We affirm. Petitioner has no special right to custody of her grandchildren that would allow her “to override the right of the natural parent to surrender the child to a public agency and to confer on it the right to consent to the adoption of the child” (Matter of Peter L., 59 NY2d 513, 520 [1983]; see Matter of Sickler v Roach, 169 AD2d 874, 874-875 [1991]). Nor is petitioner entitled “to override a decision by [DSS] to place the child[ren] for adoption with adoptive parents to be selected by the agency” (Matter of Peter L., 59 NY2d at 516). Accordingly, once the father surrendered his parental rights to DSS for the purposes of adoption, Family Court was deprived of authority to entertain this custody proceeding and appropriately dismissed it (see Matter of Gerald BB., 51 AD3d 1081, 1086 [2008], lv denied 11 NY3d 703 [2008]; Matter of Linda S. v Krishnia S., 50 AD3d 805, 806 [2008]; Matter of Genoria SS. v Christina TT, 233 AD2d 827, 828 [1996], lv denied 89 NY2d 811 [1997]). Should petitioner still seek custody of the children, her sole remedy is to seek adoption (see Matter of Herbert PP. v Chenango County Dept, of Social Servs., 299 AD2d 780, 781 [2002]).
Petitioner’s remaining argument that Family Court erred in not complying with the Indian Child Welfare Act (see 25 USC § 1901 et seq.) is unpreserved for our review (see McCleary v City of Glens Falls, 32 AD3d 605, 607 [2006]; Matter of Joseph ZZ., 245 AD2d 881, 884 [1997], lv denied 91 NY2d 810 [1998]).
Rose, Kane, Kavanagh and Garry, JJ., concur. Ordered that the order is affirmed, without costs.

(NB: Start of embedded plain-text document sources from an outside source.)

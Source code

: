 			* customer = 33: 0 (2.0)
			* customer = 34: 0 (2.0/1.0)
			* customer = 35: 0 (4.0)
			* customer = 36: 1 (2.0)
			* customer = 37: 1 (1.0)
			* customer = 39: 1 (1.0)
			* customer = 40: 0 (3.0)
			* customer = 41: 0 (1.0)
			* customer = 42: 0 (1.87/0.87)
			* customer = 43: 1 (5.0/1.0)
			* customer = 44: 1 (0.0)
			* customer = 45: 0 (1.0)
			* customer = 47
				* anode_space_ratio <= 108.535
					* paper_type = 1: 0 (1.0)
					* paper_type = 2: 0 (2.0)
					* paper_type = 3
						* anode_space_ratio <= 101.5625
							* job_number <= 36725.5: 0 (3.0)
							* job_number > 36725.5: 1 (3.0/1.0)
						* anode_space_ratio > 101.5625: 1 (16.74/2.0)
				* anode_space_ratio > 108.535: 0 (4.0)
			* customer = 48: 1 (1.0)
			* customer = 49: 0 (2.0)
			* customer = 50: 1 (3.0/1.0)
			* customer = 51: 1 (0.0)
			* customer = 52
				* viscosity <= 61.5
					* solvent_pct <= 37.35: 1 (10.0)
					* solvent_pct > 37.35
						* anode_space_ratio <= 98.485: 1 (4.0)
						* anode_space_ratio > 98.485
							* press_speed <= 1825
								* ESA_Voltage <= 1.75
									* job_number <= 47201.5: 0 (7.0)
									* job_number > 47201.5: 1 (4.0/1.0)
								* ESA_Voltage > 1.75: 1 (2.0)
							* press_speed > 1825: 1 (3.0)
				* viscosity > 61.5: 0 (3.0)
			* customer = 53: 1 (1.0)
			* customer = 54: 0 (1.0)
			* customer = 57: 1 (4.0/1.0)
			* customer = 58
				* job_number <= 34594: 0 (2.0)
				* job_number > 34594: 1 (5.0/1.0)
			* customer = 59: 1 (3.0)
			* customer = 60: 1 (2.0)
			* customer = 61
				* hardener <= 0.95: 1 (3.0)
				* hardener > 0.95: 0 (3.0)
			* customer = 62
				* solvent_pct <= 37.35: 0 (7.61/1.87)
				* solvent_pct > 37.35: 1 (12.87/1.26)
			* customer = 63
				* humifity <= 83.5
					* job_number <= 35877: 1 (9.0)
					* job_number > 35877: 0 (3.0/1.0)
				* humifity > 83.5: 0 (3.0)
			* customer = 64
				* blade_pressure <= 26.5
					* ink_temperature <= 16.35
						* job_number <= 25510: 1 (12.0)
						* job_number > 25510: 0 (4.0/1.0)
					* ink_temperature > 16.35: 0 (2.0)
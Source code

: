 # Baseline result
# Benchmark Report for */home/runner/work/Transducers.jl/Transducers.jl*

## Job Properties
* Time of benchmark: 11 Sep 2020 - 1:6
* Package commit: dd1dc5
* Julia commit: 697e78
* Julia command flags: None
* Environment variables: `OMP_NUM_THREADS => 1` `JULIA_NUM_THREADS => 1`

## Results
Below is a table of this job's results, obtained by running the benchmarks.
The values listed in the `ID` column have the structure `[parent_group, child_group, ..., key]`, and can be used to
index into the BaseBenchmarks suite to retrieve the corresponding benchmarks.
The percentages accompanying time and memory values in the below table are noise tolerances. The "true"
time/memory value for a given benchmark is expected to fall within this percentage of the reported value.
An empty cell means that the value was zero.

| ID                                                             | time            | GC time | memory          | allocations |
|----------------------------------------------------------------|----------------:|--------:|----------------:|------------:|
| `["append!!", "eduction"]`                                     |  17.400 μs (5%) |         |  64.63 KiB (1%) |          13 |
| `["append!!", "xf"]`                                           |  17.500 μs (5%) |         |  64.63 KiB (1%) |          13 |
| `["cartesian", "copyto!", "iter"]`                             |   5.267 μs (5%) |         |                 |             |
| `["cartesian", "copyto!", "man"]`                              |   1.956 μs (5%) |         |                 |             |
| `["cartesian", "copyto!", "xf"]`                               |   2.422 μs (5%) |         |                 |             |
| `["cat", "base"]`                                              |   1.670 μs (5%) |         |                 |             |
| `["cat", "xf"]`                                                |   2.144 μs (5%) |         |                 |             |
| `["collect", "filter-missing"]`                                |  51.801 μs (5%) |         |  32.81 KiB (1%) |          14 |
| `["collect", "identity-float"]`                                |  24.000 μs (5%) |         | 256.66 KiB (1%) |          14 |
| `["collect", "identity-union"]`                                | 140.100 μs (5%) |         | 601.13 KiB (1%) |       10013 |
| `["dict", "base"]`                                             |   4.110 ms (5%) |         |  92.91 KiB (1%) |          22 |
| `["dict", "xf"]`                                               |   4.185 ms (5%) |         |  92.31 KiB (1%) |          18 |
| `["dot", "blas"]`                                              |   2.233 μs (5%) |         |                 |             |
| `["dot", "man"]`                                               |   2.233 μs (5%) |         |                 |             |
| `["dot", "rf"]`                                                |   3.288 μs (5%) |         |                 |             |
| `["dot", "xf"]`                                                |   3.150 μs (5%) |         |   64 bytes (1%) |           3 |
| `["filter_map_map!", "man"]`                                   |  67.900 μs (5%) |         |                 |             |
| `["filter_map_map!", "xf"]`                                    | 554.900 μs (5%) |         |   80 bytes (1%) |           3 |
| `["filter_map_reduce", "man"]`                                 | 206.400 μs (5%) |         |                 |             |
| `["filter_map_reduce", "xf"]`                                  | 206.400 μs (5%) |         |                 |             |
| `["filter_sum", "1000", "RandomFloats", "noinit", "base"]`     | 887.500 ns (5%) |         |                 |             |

DSS notes that petitioner incorrectly named the St. Regis Mohawk Tribal Council rather than DSS as a party respondent in the notice of appeal. Given the absence of any prejudice to DSS resulting from this clerical defect, we will (n. cont’d) *978disregard it and treat the notice of appeal as containing the correct caption (see CPLR 2001; Matter of Tagliaferri v Weiler, 1 NY3d 605, 606 [2004]; Broughton v Dona, 63 AD2d 1101, 1101 [1978], appeals dismissed 46 NY2d 1013, 1074 [1979], lv denied 47 NY2d 709 [1979]).